DATA FOR THIS EXERCISE:
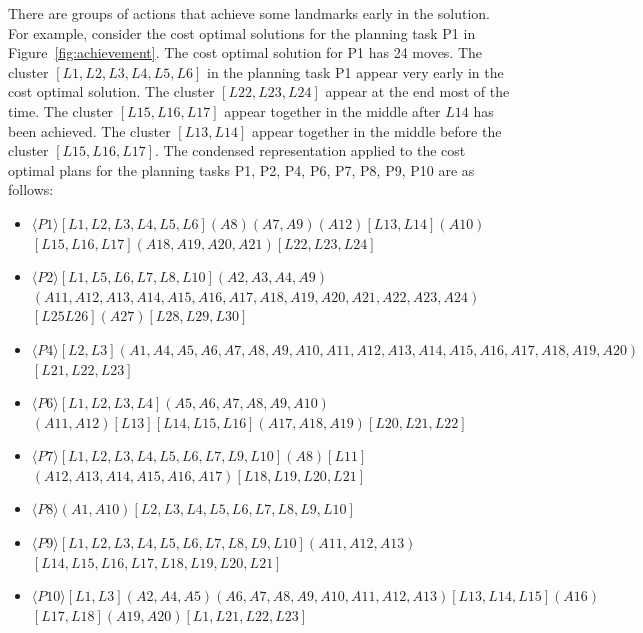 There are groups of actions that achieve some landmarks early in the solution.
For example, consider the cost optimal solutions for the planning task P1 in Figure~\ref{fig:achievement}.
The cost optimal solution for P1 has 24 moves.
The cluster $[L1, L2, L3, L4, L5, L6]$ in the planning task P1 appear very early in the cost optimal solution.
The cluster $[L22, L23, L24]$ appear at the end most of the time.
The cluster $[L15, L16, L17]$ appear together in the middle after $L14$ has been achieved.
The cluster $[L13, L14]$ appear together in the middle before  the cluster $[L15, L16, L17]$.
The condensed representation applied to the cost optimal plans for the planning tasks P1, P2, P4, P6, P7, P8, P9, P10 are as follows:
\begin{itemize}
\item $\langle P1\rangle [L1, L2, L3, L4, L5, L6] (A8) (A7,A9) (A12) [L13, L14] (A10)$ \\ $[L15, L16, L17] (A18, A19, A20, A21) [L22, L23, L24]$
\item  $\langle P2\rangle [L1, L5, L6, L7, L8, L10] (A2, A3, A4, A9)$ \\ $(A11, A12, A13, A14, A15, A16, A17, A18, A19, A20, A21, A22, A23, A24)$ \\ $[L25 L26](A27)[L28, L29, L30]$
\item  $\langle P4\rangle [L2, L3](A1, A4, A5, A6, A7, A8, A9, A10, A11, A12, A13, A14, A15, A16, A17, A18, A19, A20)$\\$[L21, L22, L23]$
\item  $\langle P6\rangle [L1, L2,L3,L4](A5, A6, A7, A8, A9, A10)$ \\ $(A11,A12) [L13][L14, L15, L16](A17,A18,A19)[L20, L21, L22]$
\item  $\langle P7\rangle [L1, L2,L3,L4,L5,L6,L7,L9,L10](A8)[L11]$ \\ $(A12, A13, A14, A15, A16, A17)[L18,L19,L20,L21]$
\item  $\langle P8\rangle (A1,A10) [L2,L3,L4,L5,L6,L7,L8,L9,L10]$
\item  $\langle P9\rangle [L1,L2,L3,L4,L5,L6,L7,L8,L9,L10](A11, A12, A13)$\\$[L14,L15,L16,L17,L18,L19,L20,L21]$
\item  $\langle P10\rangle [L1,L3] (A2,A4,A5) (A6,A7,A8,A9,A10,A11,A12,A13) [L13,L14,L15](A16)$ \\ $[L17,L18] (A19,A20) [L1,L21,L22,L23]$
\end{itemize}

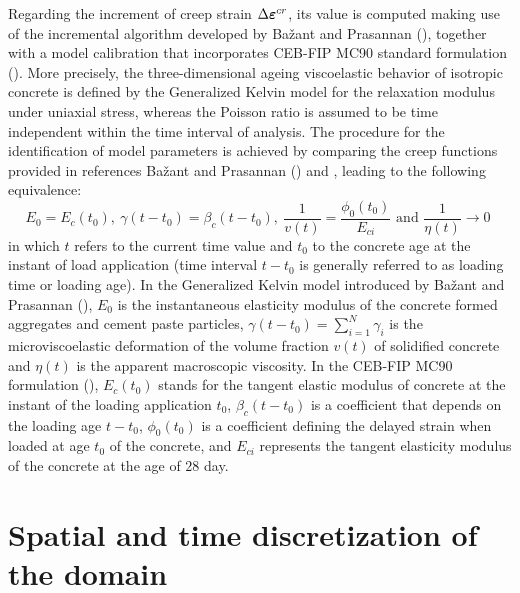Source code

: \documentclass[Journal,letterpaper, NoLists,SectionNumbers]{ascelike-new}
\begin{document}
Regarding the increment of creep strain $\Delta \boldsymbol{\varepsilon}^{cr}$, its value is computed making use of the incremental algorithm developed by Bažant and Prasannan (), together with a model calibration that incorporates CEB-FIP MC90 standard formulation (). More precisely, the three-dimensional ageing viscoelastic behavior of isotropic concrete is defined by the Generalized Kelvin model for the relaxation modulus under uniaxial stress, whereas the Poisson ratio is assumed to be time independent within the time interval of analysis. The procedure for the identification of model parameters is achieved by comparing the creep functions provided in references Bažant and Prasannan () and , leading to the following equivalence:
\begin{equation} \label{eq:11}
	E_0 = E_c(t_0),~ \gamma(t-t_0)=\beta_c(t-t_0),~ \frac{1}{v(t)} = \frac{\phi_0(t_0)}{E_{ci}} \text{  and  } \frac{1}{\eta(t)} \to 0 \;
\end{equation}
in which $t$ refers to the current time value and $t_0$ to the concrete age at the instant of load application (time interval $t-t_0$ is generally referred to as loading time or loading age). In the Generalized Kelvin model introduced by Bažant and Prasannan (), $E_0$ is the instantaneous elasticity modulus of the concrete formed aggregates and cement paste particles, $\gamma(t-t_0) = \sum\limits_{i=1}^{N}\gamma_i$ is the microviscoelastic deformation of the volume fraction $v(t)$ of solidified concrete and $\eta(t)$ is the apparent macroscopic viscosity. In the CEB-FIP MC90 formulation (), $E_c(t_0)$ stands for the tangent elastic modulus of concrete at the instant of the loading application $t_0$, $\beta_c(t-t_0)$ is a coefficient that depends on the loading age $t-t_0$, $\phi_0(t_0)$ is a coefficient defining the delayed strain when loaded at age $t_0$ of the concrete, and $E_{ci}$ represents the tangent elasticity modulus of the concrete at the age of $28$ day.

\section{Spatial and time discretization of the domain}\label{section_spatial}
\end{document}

EXERCISE DIRECTIONS:
Copy every line from the entries that contains the word "middle".

SOLUTION FOR THIS PROBLEM:
The cluster $[L15, L16, L17]$ appear together in the middle after $L14$ has been achieved.
The cluster $[L13, L14]$ appear together in the middle before  the cluster $[L15, L16, L17]$.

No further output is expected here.